In 2011, Texas suffered its own blistering drought. Kent Saathoff, then a vice president of the Electric Reliability Council of Texas, warned at the time that without rain in the coming months, “there could be several thousand megawatts of generators that won’t have sufficient cooling water to operate.” Rain eventually arrived to avert that disruption, but this year the R.W. Miller 403-megawatt plant in Palo Pinto, west of Fort Worth, went off-line because it lacks sufficient cooling water.
Coiled throughout the American economy, energy and water are forever linked, an economic version of DNA’s double helix. As populations grow and climate change and droughts take their toll, resource managers and environmental advocates are warning that scarcity of either water or energy could set off shortages and escalating costs for both.
“One of the serious risks is that we accelerate a very damaging negative feedback loop both in protecting the environment and impacts to our economy,” said Vickie Patton, general counsel at the Environmental Defense Fund.
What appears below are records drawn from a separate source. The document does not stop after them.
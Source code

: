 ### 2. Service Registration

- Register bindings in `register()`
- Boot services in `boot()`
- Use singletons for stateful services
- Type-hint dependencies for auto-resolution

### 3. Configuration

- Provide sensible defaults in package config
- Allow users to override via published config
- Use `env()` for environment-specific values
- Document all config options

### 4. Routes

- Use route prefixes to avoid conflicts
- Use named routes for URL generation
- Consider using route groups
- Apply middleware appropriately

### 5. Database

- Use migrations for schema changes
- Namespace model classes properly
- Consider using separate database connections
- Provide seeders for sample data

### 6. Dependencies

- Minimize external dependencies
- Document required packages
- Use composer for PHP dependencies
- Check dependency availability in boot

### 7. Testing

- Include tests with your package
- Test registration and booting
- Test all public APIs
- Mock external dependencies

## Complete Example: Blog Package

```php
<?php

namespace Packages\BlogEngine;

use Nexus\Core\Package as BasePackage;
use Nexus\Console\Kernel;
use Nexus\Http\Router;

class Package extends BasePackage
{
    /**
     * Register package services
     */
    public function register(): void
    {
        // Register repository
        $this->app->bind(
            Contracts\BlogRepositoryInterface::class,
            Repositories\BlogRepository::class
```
She worries that “we will be using energy and water alike in a fashion that only leads to more serious impacts, greater use and much higher cost.”
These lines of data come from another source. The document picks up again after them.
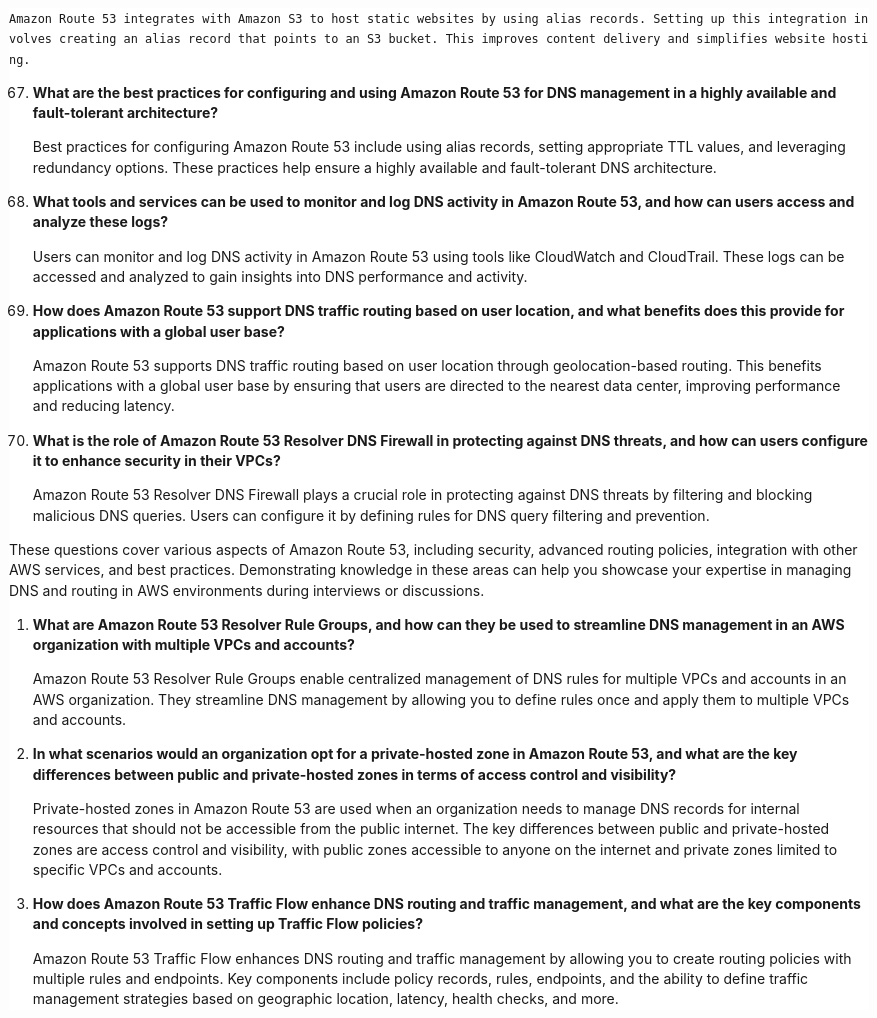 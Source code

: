     Amazon Route 53 integrates with Amazon S3 to host static websites by using alias records. Setting up this integration involves creating an alias record that points to an S3 bucket. This improves content delivery and simplifies website hosting.
    
67. **What are the best practices for configuring and using Amazon Route 53 for DNS management in a highly available and fault-tolerant architecture?**
    
    Best practices for configuring Amazon Route 53 include using alias records, setting appropriate TTL values, and leveraging redundancy options. These practices help ensure a highly available and fault-tolerant DNS architecture.
    
68. **What tools and services can be used to monitor and log DNS activity in Amazon Route 53, and how can users access and analyze these logs?**
    
    Users can monitor and log DNS activity in Amazon Route 53 using tools like CloudWatch and CloudTrail. These logs can be accessed and analyzed to gain insights into DNS performance and activity.
    
69. **How does Amazon Route 53 support DNS traffic routing based on user location, and what benefits does this provide for applications with a global user base?**
    
    Amazon Route 53 supports DNS traffic routing based on user location through geolocation-based routing. This benefits applications with a global user base by ensuring that users are directed to the nearest data center, improving performance and reducing latency.
    
70. **What is the role of Amazon Route 53 Resolver DNS Firewall in protecting against DNS threats, and how can users configure it to enhance security in their VPCs?**
    
    Amazon Route 53 Resolver DNS Firewall plays a crucial role in protecting against DNS threats by filtering and blocking malicious DNS queries. Users can configure it by defining rules for DNS query filtering and prevention.
    

These questions cover various aspects of Amazon Route 53, including security, advanced routing policies, integration with other AWS services, and best practices. Demonstrating knowledge in these areas can help you showcase your expertise in managing DNS and routing in AWS environments during interviews or discussions.

1. **What are Amazon Route 53 Resolver Rule Groups, and how can they be used to streamline DNS management in an AWS organization with multiple VPCs and accounts?**
    
    Amazon Route 53 Resolver Rule Groups enable centralized management of DNS rules for multiple VPCs and accounts in an AWS organization. They streamline DNS management by allowing you to define rules once and apply them to multiple VPCs and accounts.
    
2. **In what scenarios would an organization opt for a private-hosted zone in Amazon Route 53, and what are the key differences between public and private-hosted zones in terms of access control and visibility?**
    
    Private-hosted zones in Amazon Route 53 are used when an organization needs to manage DNS records for internal resources that should not be accessible from the public internet. The key differences between public and private-hosted zones are access control and visibility, with public zones accessible to anyone on the internet and private zones limited to specific VPCs and accounts.
    
3. **How does Amazon Route 53 Traffic Flow enhance DNS routing and traffic management, and what are the key components and concepts involved in setting up Traffic Flow policies?**
    
    Amazon Route 53 Traffic Flow enhances DNS routing and traffic management by allowing you to create routing policies with multiple rules and endpoints. Key components include policy records, rules, endpoints, and the ability to define traffic management strategies based on geographic location, latency, health checks, and more.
The situation was born of assumptions from the last century about the abundance of both power and water, according to the Pacific Institute, a nonprofit research center based in Oakland, Calif. Now those assumptions are in doubt.
For almost four years of drought, beginning in October 2011, “California ratepayers spent $1.4 billion more for electricity than in average years because of the drought-induced shift from hydropower to natural gas,” the institute said in a March 17 report. In the same period, hydropower’s share of the electricity market dropped from 18 percent in average years to less than 12 percent, it said.And even before this drought, experts at the University of California, Davis, estimated that just under 20 percent of California’s total energy use in a typical year went to move and treat water. Nationally, the comparable figure of electricity devoted to water was about 12.6 percent in 2010, according to a report from the University of Texas at Austin.
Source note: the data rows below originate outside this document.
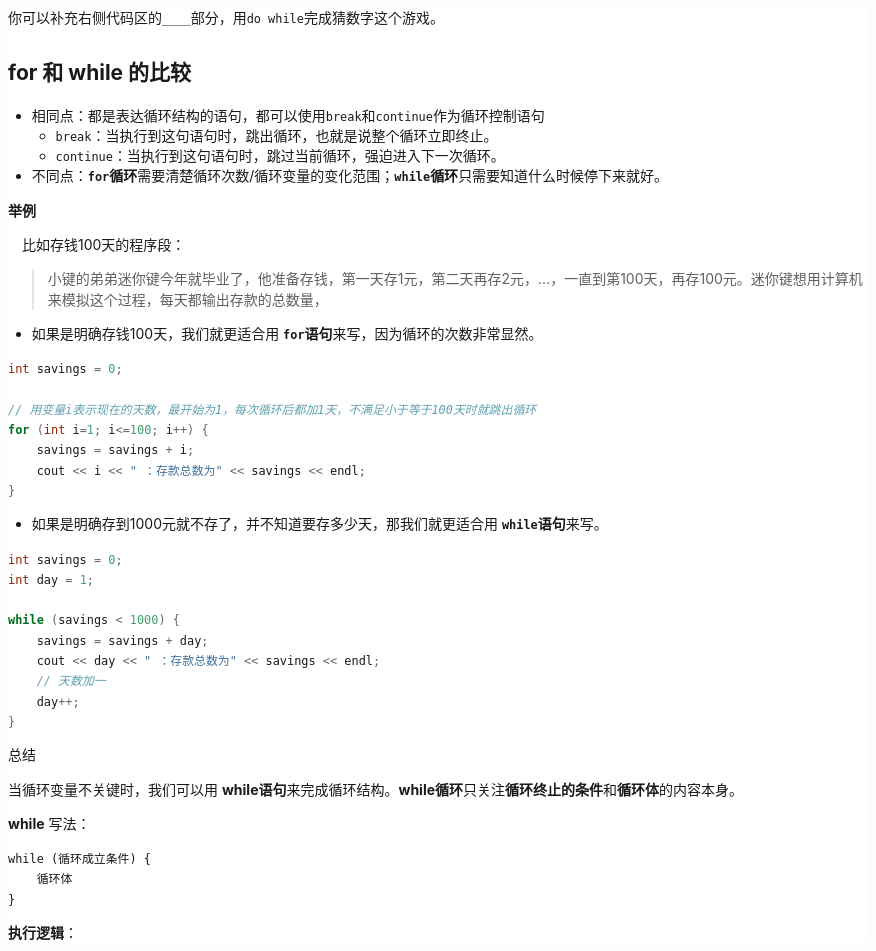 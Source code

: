 你可以补充右侧代码区的`____`部分，用`do while`完成猜数字这个游戏。



## for 和 while 的比较

- 相同点：都是表达循环结构的语句，都可以使用`break`和`continue`作为循环控制语句
  - `break`：当执行到这句语句时，跳出循环，也就是说整个循环立即终止。
  - `continue`：当执行到这句语句时，跳过当前循环，强迫进入下一次循环。
- 不同点：**`for`循环**需要清楚循环次数/循环变量的变化范围；**`while`循环**只需要知道什么时候停下来就好。

**举例**

 比如存钱100天的程序段：

> 小键的弟弟迷你键今年就毕业了，他准备存钱，第一天存1元，第二天再存2元，...，一直到第100天，再存100元。迷你键想用计算机来模拟这个过程，每天都输出存款的总数量，

- 如果是明确存钱100天，我们就更适合用 **`for`语句**来写，因为循环的次数非常显然。

```c++
int savings = 0;

// 用变量i表示现在的天数，最开始为1，每次循环后都加1天，不满足小于等于100天时就跳出循环
for (int i=1; i<=100; i++) {
    savings = savings + i;
    cout << i << " ：存款总数为" << savings << endl;
}
```

- 如果是明确存到1000元就不存了，并不知道要存多少天，那我们就更适合用 **`while`语句**来写。

```c++
int savings = 0;
int day = 1;

while (savings < 1000) {
    savings = savings + day;
    cout << day << " ：存款总数为" << savings << endl;
    // 天数加一
    day++;
}
```





总结

当循环变量不关键时，我们可以用 **while语句**来完成循环结构。**while循环**只关注**循环终止的条件**和**循环体**的内容本身。

**while** 写法：

```pseudocode
while (循环成立条件) {
    循环体
}
```

**执行逻辑**：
Power’s claim on water is even more striking. The Congressional Research Service reported that in 2005 water for cooling power plants “represented 44 percent of the water withdrawn nationally.” Of this, 6 percent was consumed; the rest was returned, warmer, to local waterways.
Warren Lasher, the director of system planning at the Electric Reliability Council of Texas, said many of the state’s power plants depend on local resources, like nearby ponds, for cooling water.
The severe water shortages in 2011, he said, meant “a lot of plants had to lower the intake structures in their ponds.”
For those concerned that the interdependence of power and water could lead to higher costs and greater scarcity of both, two energy developments in the last five years offer both good news and bad.
One is the rise of renewables, which can use nominal amounts of water. With solar power, for example, water is needed mostly to clean solar panels.
The other big development is directional mining for shale gas embedded in rock. Fracking, as this is known, has transformed the world’s power landscape. It usually means injecting large amounts of chemically infused water underground at high pressure.
Opponents argue that groundwater is at risk of contamination from the methane released, though a research report last fall questioned whether poor well construction, not fracking, caused the problems.
Still, the sheer volume of water used is an issue. The United States Geological Survey reported that fracking an individual well could take 1.5 million to 5.7 million gallons of water.
With demand for power and water at risk of exceeding supply in places, the new goal is to conserve both.
Air-cooling equipment for power plants could replace water-cooling, Mr. Lasher said. But that, too, requires power. He said that financial experts would have to sort out “over the next 20 years, which is going to be more expensive, power or water.”
Hydropower is also being rethought. The LucidPipe Power System, developed by Lucid Energy, has been adopted by Portland, Ore., and Riverside, Calif., and is planned for San Antonio. It uses the pressure of gravity-driven water flowing through a pipe to turn turbines within the pipes and generate electricity.
Continuing efforts to rethink the use of the two resources are underway at the University of California, Davis’s Center for Water-Energy Efficiency, which has calculated in a report how water is used for power production in 158 national power systems.
The report said, “By benchmarking water consumption for energy to standard measures, policy makers can better understand and track the status of this coupled system.”